Some examples of radio spectrum bands include extremely low frequency (ELF), ultra low frequency (ULF), low frequency (LF), medium frequency (MF), ultra high frequency (UHF), and extremely high frequency (EHF).


One part of the radio spectrum has a high frequency range between 30 GHz and 300 GHz (part of the EHF band), and is often called the millimeter band (because its wavelengths range from 1-10 mm).  Wavelengths in and around this band are therefore called millimeter waves (mmW).  mmWaves are a popular choice for 5G but also has application in areas like radio astronomy, telecommunications, and radar guns.

Another part of the radio spectrum that is being used for 5G, is UHF, which is lower on the spectrum than EHF. The UHF band has a frequency range of 300 MHz to 3 GHz, and is used for everything from TV broadcasting and GPS to Wi-Fi, cordless phones, and Bluetooth.


Likely the most significant difference regarding the next generation of cellular technology known as 5G NR (Fifth Generation New Radio) will be the spectrum.  While users will not see this difference, it will manifest for them in the form of higher speeds, lower latency, and a large assortment of new features.

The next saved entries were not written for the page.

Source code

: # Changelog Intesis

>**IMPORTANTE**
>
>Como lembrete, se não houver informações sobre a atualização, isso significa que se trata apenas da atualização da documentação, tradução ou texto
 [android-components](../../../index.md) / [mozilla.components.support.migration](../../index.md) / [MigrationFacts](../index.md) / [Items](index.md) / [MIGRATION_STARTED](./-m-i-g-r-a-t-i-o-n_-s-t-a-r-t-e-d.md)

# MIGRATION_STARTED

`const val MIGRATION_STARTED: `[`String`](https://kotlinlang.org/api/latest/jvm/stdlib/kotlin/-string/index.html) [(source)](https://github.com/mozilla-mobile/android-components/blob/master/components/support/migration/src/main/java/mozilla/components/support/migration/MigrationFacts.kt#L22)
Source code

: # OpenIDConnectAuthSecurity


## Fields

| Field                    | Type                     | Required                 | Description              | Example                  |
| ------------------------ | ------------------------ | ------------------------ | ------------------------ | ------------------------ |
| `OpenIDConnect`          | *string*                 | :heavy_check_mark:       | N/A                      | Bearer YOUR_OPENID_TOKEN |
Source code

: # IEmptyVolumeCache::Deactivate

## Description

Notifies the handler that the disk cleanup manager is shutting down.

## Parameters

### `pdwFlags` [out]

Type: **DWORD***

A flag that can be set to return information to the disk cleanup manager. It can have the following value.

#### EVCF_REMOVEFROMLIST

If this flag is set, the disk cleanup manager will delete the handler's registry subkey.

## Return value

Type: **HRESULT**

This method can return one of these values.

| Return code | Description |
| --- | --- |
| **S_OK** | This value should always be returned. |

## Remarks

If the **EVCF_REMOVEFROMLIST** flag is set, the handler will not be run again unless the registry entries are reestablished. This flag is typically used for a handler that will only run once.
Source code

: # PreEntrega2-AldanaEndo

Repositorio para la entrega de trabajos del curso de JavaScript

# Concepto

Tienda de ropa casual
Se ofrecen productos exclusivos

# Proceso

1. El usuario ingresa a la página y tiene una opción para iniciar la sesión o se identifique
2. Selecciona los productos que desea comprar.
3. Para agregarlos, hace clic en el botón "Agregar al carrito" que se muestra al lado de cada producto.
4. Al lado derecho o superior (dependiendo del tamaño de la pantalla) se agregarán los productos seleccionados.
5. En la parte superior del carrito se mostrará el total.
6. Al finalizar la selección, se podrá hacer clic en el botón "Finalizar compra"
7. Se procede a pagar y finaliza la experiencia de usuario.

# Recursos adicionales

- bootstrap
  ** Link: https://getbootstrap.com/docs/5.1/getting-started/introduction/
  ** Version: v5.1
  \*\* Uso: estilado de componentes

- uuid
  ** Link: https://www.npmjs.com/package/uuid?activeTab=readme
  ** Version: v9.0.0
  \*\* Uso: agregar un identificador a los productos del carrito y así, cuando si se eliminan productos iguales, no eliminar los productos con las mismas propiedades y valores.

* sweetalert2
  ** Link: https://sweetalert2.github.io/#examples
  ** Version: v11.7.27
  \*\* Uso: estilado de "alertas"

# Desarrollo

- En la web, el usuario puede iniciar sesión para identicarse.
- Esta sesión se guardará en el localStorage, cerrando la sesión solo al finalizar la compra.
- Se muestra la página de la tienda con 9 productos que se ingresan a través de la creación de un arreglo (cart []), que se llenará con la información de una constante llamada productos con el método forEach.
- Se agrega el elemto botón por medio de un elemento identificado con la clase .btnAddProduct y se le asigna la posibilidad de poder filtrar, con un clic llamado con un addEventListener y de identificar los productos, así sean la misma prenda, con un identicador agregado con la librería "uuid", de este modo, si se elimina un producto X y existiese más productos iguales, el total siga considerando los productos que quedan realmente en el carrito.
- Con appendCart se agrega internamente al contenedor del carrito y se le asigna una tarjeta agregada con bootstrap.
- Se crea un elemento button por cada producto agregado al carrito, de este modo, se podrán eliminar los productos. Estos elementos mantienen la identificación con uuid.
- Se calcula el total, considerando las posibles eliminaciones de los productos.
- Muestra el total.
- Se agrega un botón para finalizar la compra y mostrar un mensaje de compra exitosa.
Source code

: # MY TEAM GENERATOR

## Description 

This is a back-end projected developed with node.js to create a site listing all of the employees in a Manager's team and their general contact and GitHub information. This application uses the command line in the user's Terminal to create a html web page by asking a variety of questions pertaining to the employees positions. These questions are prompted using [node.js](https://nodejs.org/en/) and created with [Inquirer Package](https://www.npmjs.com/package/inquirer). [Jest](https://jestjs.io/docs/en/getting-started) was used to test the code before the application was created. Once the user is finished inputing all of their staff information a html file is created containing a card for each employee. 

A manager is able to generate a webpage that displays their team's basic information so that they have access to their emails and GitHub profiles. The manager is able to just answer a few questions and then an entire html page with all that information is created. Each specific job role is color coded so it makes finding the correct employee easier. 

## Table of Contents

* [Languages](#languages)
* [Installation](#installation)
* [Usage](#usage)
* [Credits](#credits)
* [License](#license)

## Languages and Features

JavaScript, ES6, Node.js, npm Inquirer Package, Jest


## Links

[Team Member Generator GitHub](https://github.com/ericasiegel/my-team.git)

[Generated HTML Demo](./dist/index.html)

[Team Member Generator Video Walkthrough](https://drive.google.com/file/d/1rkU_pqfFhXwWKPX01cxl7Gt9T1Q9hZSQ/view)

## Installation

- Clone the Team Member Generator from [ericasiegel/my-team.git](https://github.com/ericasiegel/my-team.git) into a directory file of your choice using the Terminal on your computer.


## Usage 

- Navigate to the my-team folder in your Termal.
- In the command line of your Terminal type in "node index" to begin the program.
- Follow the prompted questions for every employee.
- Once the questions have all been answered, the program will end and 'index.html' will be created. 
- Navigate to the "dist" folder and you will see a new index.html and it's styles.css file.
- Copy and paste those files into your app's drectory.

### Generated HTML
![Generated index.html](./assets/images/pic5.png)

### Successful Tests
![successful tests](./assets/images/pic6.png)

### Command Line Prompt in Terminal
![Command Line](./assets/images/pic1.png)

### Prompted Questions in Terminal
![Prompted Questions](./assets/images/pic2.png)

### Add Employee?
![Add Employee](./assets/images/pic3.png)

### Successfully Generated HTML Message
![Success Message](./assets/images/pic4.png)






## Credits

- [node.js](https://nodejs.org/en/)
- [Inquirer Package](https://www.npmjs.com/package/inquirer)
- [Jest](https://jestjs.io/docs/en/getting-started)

Each spectrum band represents unique properties, meaning there are diverse opportunities for a service provider to balance between throughput, coverage, quality and latency, as well as reliability and spectral efficiency.  Availability of spectrum will vary globally between countries and regions, both in terms of bands, amounts and timing.

5G needs a significant amount of new harmonized mobile spectrum so defragmenting and clearing prime bands should be prioritized by governments.  Regulators should aim to make available 80-100 MHz of contiguous spectrum per operator in prime 5G mid-bands (i.e. 3.5 GHz) and around 1 GHz per operator in millimetre wave bands (i.e. 26/28 GHz).


5G Bands

5G needs spectrum within three key frequency ranges to deliver widespread coverage and support all use cases. The three ranges are: Sub-1 GHz, 1-6 GHz, and above 6 GHz.

Low-band spectrum is currently being used for 2G, 3G and 4G services for voice, MBB services and Internet of Things (IoT).  Newly allocated spectrum for mobile networks include the 600 MHz and 700 MHz bands.  These bands are ideal for wide-area and outside-in coverage as well as for deep indoor coverage, typically required for eMBB and voice services.

Sub-1 GHz supports widespread coverage across urban, suburban, and rural areas and help support Internet of Things (IoT) services.

Mid-band spectrum is currently used for 2G, 3G and 4G services.  New spectrum has been widely allocated in the 3.5 GHz band, with more spectrum planned to be made available in the 1.5 GHz (L-band) and 5 GHz (unlicensed) bands. Bandwidths of 50 megahertz to 100 megahertz per network will enable high-capacity and low-latency networks ideal for 5G use cases such as enhanced MBB (eMBB) and Ultra Reliable Low Latency Communications (URLLC), for critical IoT applications.  With better wide-area and indoor coverage than high-band spectrum, the mid-band spectrum is an optimal compromise between coverage, quality, throughput, capacity and latency.  Combining the mid-band spectrum with low-band spectrum leads to exceptional network improvements in terms of capacity and efficiency.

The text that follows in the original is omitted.